● **Task directions**: Find every line containing "https" in the records below and report the tally as a bare number.

● **Material for this exercise**:
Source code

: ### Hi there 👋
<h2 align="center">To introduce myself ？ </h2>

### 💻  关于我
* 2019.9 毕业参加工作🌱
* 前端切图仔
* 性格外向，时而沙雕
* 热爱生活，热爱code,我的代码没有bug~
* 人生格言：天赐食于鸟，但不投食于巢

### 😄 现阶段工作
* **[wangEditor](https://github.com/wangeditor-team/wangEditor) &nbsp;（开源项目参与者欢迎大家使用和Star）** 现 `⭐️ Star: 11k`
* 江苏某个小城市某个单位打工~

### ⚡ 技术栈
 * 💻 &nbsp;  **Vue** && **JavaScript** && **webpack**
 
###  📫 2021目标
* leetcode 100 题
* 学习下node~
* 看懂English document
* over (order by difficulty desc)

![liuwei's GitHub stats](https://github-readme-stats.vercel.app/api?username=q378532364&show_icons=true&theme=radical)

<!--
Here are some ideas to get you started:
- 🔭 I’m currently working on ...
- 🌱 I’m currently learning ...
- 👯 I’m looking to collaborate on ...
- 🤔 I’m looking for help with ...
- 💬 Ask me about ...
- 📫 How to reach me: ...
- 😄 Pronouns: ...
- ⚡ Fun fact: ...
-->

● **Output of the exercise**: 2